(TASK DESCRIPTION) State how many lines in the entries below include the string "sqrt", and give nothing beyond that number.

:: INFORMATION GIVEN ::

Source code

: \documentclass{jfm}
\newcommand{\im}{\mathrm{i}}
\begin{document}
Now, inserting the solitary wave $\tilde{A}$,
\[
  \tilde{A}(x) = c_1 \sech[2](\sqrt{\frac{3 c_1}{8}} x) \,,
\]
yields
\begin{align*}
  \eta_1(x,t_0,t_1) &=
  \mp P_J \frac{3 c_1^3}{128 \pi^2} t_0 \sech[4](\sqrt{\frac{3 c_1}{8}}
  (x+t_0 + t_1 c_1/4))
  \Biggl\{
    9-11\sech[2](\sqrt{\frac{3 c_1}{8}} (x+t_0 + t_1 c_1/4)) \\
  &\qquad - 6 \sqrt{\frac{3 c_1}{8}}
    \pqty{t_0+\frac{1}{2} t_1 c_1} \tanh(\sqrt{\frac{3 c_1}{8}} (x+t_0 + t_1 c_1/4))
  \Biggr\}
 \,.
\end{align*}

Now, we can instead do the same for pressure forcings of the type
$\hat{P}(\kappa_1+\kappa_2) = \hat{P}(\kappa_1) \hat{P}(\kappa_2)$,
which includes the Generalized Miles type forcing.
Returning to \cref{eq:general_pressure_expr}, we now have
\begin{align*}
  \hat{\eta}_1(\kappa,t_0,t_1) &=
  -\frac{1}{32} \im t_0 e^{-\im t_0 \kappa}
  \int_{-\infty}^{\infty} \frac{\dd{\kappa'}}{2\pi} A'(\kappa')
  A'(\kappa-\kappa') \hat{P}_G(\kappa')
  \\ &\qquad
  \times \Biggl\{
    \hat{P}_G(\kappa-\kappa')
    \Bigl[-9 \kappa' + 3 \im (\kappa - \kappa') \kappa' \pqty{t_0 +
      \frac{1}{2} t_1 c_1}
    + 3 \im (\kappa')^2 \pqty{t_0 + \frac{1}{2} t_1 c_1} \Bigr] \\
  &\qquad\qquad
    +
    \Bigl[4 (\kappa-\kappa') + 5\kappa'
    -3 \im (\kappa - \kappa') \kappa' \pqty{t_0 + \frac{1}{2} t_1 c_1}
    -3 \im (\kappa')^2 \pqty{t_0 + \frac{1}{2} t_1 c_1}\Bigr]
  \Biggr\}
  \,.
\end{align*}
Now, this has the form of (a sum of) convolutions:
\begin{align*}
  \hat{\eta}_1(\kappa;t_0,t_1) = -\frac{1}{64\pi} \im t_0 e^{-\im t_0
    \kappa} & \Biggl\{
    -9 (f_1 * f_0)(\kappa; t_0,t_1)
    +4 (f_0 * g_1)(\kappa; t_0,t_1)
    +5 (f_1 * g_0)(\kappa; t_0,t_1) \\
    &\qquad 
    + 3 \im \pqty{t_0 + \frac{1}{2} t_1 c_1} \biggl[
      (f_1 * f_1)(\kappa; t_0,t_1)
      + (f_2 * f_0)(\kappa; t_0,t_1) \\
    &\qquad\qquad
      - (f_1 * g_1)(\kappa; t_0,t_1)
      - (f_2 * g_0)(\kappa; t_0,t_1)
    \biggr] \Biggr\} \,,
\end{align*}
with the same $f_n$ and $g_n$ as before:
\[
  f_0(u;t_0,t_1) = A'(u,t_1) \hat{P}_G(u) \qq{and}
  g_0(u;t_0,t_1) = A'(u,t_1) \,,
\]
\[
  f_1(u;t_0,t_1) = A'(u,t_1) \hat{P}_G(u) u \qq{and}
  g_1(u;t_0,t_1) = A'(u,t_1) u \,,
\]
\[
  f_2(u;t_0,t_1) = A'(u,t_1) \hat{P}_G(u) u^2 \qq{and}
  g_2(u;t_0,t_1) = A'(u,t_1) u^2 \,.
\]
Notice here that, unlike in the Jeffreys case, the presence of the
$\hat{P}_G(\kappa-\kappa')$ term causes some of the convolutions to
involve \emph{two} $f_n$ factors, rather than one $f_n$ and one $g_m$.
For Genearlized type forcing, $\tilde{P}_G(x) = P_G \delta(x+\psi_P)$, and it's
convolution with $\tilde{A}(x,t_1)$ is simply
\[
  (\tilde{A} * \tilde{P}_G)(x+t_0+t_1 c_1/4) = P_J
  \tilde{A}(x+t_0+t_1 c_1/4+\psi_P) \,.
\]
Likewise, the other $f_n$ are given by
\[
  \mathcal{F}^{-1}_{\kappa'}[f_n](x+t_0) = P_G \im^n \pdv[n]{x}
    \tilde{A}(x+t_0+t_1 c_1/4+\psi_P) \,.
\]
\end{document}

:::

(SOLUTION TO THE PROBLEM) 5